Review written by Dara Molloy. Published in The Irish Catholic. June 1994.
Dorothy Day used to say: Dont call me a saint; I wont be so easily dismissed. Nevertheless today, 13 years after her death, the process for her canonisation is under way.
Reading of her life in Tom Forest s biography Love Is The Measure, I was struck by two things about her. One was her humanity she spoke with a cigarette hanging out of her mouth, was capable of telling a bawdy story, could lose her temper, had lived with men without ever marrying, had one child out of wedlock and even had an abortion! Not exactly a saintly image!

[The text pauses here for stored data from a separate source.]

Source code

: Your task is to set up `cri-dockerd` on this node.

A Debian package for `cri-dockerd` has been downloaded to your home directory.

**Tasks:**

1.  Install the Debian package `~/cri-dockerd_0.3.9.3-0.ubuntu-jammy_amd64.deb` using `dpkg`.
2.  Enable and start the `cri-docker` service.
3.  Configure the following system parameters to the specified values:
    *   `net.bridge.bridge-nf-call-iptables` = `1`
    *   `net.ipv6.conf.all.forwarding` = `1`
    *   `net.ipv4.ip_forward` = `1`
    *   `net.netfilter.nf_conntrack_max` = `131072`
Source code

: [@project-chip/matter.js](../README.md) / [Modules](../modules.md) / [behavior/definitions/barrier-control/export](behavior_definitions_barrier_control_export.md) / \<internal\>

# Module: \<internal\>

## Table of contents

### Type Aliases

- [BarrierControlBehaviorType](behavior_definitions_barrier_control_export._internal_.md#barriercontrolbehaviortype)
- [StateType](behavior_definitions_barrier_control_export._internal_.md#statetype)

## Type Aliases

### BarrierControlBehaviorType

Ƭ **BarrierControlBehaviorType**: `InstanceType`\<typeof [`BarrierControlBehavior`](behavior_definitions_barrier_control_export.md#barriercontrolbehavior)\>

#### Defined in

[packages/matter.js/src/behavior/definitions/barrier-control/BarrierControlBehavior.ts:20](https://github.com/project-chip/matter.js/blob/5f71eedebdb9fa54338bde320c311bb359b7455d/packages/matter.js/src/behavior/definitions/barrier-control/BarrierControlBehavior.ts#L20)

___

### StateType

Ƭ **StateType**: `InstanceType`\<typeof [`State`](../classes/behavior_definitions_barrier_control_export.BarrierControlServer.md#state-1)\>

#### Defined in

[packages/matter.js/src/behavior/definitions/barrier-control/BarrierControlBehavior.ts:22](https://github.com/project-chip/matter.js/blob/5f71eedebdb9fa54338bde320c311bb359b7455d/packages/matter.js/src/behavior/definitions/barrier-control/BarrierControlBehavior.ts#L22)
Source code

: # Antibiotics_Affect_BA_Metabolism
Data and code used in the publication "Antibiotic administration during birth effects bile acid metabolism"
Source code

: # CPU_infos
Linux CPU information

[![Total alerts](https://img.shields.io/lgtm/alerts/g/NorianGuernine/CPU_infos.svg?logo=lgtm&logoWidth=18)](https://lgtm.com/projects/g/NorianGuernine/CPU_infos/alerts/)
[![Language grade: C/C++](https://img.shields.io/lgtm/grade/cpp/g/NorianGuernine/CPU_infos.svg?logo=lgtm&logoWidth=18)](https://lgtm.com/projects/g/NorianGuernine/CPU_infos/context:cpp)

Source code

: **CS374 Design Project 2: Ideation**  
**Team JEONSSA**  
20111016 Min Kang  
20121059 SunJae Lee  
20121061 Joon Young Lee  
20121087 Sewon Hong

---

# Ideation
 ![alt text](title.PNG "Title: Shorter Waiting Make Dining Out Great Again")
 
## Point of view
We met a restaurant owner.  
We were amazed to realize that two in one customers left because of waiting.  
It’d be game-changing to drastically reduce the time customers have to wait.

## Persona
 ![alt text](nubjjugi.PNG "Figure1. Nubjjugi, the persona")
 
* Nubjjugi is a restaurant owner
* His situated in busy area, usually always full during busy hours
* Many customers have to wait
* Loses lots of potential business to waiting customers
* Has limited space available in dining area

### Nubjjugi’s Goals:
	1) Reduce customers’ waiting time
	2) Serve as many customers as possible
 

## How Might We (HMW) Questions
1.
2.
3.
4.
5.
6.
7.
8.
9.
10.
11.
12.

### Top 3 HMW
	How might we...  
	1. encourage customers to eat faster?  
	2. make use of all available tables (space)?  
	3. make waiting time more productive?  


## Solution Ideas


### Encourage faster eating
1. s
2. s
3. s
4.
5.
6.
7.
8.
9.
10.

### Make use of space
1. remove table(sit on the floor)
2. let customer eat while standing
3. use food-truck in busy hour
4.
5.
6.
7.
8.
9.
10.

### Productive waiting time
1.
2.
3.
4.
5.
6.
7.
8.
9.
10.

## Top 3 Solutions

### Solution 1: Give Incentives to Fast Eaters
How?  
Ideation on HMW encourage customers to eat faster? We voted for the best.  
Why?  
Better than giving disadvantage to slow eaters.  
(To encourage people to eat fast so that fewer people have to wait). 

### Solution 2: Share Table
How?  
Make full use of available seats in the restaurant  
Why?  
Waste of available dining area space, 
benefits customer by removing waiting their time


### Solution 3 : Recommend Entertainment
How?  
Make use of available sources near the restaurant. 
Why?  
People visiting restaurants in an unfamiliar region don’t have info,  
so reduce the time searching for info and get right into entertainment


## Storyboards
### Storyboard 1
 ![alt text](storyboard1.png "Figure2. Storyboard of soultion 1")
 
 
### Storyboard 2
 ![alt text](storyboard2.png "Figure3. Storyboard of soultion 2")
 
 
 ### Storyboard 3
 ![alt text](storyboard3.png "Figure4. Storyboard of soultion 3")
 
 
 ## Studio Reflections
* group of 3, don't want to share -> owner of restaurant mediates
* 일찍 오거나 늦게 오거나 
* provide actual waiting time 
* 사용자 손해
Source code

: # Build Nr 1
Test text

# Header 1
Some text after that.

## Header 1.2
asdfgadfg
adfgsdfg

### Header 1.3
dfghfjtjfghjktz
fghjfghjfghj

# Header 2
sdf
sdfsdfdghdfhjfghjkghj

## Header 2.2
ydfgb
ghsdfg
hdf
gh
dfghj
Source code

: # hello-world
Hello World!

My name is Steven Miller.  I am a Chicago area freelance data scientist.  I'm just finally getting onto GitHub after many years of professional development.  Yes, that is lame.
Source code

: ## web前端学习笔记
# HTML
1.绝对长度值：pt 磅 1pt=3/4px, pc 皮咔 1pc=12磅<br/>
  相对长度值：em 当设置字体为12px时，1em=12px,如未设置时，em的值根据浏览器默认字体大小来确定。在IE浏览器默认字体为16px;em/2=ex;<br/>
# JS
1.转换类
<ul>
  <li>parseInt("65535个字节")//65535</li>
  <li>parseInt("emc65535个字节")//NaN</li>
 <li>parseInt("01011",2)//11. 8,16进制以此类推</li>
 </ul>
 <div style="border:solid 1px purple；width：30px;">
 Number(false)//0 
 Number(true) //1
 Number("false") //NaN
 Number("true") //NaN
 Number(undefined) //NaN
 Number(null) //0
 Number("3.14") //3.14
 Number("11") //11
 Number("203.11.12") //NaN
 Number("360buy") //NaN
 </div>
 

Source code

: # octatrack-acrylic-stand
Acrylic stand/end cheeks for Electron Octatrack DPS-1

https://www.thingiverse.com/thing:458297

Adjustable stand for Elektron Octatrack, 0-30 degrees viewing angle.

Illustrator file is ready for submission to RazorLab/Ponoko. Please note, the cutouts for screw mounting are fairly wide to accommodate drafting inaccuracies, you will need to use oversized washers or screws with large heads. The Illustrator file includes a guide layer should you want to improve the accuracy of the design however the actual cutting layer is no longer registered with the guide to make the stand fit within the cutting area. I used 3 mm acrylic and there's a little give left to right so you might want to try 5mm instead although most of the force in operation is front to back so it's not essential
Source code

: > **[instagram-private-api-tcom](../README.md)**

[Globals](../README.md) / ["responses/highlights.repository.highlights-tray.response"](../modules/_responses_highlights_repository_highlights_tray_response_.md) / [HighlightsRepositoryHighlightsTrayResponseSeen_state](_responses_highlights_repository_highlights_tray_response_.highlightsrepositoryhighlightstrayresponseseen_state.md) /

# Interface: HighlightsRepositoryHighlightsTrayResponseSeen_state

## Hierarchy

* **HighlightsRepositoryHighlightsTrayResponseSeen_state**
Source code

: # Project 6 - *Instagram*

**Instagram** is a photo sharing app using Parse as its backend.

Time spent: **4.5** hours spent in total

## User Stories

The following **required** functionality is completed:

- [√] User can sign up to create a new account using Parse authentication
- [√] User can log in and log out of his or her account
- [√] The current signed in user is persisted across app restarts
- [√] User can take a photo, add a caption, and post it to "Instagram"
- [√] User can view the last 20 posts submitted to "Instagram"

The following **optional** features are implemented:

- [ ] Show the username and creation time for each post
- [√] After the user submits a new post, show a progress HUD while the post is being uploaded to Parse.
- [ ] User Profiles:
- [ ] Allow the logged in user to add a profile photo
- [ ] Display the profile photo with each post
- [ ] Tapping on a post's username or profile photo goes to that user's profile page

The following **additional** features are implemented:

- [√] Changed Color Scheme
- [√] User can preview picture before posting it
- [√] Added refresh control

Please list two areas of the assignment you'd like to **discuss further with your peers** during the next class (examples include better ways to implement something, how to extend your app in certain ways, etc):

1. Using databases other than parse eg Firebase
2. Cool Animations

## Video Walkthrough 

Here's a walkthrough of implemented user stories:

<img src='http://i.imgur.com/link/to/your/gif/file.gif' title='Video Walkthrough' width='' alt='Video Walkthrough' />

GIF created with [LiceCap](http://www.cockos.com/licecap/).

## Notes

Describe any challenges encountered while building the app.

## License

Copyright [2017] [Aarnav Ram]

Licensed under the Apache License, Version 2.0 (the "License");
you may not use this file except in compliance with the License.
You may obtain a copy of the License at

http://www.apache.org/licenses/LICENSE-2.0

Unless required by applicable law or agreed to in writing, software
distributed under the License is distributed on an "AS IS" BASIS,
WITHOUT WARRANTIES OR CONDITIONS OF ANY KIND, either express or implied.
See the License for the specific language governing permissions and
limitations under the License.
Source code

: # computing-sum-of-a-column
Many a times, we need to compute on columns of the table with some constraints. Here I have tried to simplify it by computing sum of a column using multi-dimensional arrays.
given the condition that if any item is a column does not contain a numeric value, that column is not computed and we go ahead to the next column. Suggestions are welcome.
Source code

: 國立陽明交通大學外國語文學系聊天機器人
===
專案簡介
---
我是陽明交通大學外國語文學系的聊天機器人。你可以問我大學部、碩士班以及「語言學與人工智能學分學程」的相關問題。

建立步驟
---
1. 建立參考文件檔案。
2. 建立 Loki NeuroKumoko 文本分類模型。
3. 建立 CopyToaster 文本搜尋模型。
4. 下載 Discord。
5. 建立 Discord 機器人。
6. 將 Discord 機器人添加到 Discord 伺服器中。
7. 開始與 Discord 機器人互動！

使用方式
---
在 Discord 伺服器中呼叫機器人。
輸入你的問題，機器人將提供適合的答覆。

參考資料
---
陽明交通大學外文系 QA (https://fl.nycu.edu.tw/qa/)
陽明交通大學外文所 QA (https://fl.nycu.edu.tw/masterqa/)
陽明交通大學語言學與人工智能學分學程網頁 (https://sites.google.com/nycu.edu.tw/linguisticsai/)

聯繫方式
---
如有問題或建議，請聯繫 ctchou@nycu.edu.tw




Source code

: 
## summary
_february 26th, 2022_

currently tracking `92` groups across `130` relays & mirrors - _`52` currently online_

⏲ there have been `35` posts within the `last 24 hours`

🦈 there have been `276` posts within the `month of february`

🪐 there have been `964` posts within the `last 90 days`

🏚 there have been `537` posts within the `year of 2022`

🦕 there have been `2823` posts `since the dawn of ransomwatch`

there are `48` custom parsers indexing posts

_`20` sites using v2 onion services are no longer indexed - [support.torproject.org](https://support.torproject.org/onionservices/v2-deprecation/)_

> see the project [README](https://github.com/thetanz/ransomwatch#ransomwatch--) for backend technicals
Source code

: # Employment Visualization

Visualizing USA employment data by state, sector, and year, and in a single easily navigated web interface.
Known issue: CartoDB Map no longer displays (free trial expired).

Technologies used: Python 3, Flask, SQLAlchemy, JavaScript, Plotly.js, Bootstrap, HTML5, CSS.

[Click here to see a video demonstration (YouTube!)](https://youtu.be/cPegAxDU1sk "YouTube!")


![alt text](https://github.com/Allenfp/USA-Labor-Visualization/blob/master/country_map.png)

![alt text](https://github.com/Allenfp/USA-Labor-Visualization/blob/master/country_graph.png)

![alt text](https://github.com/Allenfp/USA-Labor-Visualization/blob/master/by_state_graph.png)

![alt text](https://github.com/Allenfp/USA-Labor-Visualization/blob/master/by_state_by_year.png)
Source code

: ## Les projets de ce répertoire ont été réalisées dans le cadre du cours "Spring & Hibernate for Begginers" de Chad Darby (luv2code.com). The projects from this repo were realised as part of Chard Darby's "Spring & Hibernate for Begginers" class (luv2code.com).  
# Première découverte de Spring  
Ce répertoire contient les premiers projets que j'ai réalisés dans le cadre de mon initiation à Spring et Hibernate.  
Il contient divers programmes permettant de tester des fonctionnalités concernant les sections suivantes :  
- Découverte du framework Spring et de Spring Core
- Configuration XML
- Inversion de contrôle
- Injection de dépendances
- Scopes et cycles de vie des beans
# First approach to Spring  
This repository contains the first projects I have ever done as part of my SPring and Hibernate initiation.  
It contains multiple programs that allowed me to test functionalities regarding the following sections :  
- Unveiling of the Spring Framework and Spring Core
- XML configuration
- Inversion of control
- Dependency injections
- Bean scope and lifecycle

But what also struck me was her deep sense of God and her hunger for a spirituality that matched her great works of mercy. Prayer and the Eucharist became her life. They fuelled her work of feeding the homeless on the streets of New York, her protests against war and injustice, her frequent bouts of imprisonment for civil disobedience.
The story of Dorothy Day is disturbing. She was a comforter of the afflicted and an afflicter of the comfortable. Dorothy Day made a preferential option for the poor long before it was fashionable to do so.
A convert to Catholicism she nonetheless had regular runs-in with the Church. At one stage Cardinal Spellman of New York told her to remove the name Catholic from her newspaper.
Dorothy also regularly crossed swords with the State. In 1955 she refused to participate in a nationwide civil defence drill. When the air raid sirens blew, everyone was meant to head for the fall-out shelters. Dorothy with her friends gathered in City Hall Park for the occasion and refused to budge. She was arrested and jailed. This became an annual event until 1961 when the authorities gave up and abandoned the drill.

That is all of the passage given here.